▸ **Prompt**
Look through the lines below and extract each one that contains "starvation".

▸ **Records supplied**
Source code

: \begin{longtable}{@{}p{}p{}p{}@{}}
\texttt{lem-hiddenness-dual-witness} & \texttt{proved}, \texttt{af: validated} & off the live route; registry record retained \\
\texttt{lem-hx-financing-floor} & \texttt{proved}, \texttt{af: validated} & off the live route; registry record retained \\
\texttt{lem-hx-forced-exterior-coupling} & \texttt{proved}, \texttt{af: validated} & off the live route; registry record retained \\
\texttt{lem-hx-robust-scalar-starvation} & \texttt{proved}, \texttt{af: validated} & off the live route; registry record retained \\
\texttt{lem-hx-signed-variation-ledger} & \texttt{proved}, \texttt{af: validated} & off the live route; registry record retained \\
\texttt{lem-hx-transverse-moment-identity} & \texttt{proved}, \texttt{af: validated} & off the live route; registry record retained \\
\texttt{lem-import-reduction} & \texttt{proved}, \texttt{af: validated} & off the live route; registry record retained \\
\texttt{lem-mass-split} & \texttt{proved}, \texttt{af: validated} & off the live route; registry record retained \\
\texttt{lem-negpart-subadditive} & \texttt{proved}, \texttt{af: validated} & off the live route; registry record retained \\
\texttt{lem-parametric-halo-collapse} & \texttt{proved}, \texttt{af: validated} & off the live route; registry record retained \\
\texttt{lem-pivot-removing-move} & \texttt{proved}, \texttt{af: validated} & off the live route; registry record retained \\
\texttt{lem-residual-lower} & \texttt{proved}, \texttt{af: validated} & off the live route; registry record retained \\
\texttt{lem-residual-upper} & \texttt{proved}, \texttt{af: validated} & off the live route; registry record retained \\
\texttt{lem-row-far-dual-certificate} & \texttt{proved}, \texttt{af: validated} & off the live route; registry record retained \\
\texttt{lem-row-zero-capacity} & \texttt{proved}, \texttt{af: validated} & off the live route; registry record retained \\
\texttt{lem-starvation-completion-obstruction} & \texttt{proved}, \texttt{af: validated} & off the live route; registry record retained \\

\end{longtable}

▸ **Exercise solution**
\texttt{lem-hx-robust-scalar-starvation} & \texttt{proved}, \texttt{af: validated} & off the live route; registry record retained \\
\texttt{lem-starvation-completion-obstruction} & \texttt{proved}, \texttt{af: validated} & off the live route; registry record retained \\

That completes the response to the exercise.